Contemplation is a long, loving look at what really is.
--------------------------------------------------------------------------------
quote:
--------------------------------------------------------------------------------
Contemplation means returning to this deep source. Each one of us tries to find the spiritual exercise that
helps us come to this source. If reading the Bible helps you, then read the Bible. If the Eucharist helps, then
celebrate the Eucharist. If praying the rosary helps, pray the rosary. If sitting in silence helps, just sit there
and keep silence. But we must find a way to get to the place where everything is. We have to take this long,
loving look at reality, where we don't judge and we simply receive.
--------------------------------------------------------------------------------
quote:
--------------------------------------------------------------------------------
Of course, emptiness in and of itself isn't enough. The point of emptiness is to get ourselves out of the way
so that Christ can fill us up. As soon as we're empty, there's a place for Christ, because only then are we in
any sense ready to recognize and accept Christ as the totally other, who is not me.
--------------------------------------------------------------------------------
Simplicity revised from 1991, Crossroad Publishing 2003
He is not going pantheistic.
He is not abandoning relationality.
He is not equating nondual thinking with nondualism.
He's coming from a contemplative prayer tradition (per his report, Merton as model) that does not draw
distinctions in kind between natural, acquired and infused contemplation, so, what's the practical upshot,
from his perspective, of any failure on his part to describe the distinctions in degree properly?
As Merton writes:
quote:
A director who can encourage simplicity and faith will find many genuine, simple contemplatives
responding to his guidance, with little or no nonsense about ligature, prayer of quiet, prayer of full union
and so on. The trouble is not that these things are unimportant or unreal, but rather that the verbiage that
tends to surround them actually gets between the contemplative and reality, between the soul and God. ... ...
... Neither the director nor the one directed should become obsessed with the problem of gifts and graces,
but should concern themselves with God the Giver, not with His gifts. ... ... ...
Graces and gifts are never going to turn the head of anyone who keeps his attention fixed on God, instead
of on himself, and the more truly contemplative a state of prayer is, the more will it be obscure and
transparent and unaware of itself.
Merton sounds like John of the Cross, Teresa of Avila and Ignatius vis a vis consolations.
What's the practical upshot, from others' perspectives, of any failure on anyone's part to describe the
distinctions in degree properly?
re: acquired vs infused, as Merton says:
quote:
... in practice it makes little difference in the direction of a person whose prayer is simple and
contemplative in a general way ...
However, Larkin, re: acquired and infused, says:
quote:
Rahner’s theology does not erase the considerable differences between the two on the
experiential level, and this is terrain of our
inquiry.
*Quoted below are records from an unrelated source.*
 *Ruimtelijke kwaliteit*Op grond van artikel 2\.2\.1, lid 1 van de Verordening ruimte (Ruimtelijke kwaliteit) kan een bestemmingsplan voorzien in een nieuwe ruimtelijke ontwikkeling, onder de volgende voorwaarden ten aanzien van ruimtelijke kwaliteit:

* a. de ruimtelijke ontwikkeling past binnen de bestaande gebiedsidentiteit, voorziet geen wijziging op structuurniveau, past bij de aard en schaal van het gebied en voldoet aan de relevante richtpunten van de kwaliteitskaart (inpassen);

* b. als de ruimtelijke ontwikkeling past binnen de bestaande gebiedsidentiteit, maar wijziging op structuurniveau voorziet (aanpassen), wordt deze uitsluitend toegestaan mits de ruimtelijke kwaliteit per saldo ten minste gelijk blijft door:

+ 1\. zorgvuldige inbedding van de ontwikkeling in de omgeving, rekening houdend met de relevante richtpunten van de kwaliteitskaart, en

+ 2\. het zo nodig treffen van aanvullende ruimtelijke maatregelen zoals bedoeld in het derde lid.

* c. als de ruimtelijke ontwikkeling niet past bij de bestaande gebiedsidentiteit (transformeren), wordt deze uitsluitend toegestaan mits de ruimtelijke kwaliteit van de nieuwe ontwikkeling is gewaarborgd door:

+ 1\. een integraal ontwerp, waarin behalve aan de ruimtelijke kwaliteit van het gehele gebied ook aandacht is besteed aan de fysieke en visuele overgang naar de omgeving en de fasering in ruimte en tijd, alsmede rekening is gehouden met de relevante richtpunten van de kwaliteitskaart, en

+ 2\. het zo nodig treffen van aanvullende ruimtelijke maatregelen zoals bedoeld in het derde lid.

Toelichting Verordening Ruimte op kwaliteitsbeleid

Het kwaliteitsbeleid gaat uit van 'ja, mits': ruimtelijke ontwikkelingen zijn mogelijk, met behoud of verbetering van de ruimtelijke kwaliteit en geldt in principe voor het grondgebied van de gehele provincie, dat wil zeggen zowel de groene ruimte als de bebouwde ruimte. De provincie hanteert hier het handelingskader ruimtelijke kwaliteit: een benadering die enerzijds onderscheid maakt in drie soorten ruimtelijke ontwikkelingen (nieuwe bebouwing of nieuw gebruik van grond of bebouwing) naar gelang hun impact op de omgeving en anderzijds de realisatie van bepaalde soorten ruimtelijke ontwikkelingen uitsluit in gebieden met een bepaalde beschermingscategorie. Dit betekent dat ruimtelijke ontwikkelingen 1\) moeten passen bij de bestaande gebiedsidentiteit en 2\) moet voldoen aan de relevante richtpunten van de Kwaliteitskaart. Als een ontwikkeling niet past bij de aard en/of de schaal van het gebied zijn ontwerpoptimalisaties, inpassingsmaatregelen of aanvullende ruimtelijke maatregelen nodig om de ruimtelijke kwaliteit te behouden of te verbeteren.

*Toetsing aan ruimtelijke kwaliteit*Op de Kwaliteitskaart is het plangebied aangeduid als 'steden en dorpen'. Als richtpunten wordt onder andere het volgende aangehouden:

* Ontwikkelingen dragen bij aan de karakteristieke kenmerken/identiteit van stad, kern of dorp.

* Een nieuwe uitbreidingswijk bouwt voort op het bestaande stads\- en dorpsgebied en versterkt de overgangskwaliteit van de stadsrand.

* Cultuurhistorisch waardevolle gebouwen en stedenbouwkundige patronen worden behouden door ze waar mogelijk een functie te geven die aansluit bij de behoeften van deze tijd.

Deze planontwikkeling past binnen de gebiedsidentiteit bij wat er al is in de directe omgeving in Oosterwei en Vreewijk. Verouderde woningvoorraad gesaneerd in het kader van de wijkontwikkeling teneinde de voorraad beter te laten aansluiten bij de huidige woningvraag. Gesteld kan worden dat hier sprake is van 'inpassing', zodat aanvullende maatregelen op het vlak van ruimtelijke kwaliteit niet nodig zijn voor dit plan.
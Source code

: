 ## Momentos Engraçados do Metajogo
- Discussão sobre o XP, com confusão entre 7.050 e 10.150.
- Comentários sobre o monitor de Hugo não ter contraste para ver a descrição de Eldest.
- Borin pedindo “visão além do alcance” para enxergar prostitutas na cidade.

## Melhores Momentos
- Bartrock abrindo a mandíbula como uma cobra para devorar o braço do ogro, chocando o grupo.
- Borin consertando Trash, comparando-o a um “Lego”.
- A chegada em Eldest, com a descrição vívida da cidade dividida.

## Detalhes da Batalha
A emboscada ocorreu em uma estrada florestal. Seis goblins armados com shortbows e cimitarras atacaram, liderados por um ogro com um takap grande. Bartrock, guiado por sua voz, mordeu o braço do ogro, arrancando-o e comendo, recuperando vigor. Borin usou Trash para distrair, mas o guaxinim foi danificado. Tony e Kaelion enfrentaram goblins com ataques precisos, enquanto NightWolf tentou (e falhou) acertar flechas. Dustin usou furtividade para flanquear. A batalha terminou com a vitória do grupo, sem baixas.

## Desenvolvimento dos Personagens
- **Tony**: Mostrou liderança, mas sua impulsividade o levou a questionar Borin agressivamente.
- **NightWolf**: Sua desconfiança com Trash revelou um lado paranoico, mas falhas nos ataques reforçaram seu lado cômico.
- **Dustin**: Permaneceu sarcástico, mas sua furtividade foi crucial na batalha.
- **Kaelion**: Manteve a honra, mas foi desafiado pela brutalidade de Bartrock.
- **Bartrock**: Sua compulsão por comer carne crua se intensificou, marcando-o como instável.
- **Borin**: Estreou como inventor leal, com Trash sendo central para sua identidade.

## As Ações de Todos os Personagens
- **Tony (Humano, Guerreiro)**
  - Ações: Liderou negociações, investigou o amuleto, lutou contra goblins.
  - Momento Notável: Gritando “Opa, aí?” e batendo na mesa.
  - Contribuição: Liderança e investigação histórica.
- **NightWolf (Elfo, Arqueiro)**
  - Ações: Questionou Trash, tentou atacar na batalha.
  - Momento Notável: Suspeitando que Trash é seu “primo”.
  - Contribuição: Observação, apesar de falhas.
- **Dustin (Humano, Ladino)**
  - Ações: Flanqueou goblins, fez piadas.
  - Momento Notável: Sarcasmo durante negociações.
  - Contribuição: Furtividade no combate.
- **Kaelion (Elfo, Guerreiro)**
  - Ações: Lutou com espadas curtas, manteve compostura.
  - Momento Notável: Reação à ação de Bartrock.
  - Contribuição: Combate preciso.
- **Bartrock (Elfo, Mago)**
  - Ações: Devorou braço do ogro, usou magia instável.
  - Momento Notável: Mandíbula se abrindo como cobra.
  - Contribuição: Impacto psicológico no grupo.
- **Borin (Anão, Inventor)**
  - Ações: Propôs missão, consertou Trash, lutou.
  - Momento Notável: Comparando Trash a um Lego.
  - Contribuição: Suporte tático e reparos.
We are asking questions that are
important for spiritual direction, whatever the
explanations offered by systematic theology.
Larkin concludes:
quote:
A figure from twelvestep experience may help us understand the
widespread attraction of these new forms of
contemplative prayer and, at the same time,
serve as a bridge to St. John of the Cross. The
figure is this: It used to be said that a person
had to “hit bottom” before he or she were a
candidate for the twelve-step program.
Today, I am told, clients are advised to “raise
the bottom” and begin the program before a
crisis occurs. Something like this may be
working in contemplative prayer today.
The forms do not presuppose infused
contemplation or even an advanced spiritual
state, and they teach the person to be
appropriately active in the prayer. And they
promise a fuller outpouring of the Spirit.
In this time of ours, contemporary contemplative prayer forms are a providential gift of the Holy
Spirit.
And that is the best definition, in fact, for Rohr's habitual usage: no false dichotomies. He amplifies this in
his teaching on paradox, which, as I mentioned previously, he represents as a way
to transcend thosecontradictions that are seeming.
For Rohr, I'd say the nondual refers mostly to an epistemic process, such as in Zen's
dethroning of theconceptualizing ego
in order to otherwise relate to some seeming contradictions, instead, as paradoxes,which might perdure as mystery, resolve dialectically, dissolve from a stepping out of an inadequate
framework of logic
or any other dispositions (or lack thereof) known to this paradox or another (see myinventory of nondualia above). [This maps fairly well with the broad conceptions of nonduality such as at
Nonduality Salon and Wikipedia.] Predominantly, though, Rohr affirms nondual thinking in an over against
fashion as related to
either-or thinking, i.e. false dichotomies, and as related to a failure to self-critiqueone's own systems and logical frameworks
, as a failure, too, to affirm the rays of truth in otherperspectives and traditions.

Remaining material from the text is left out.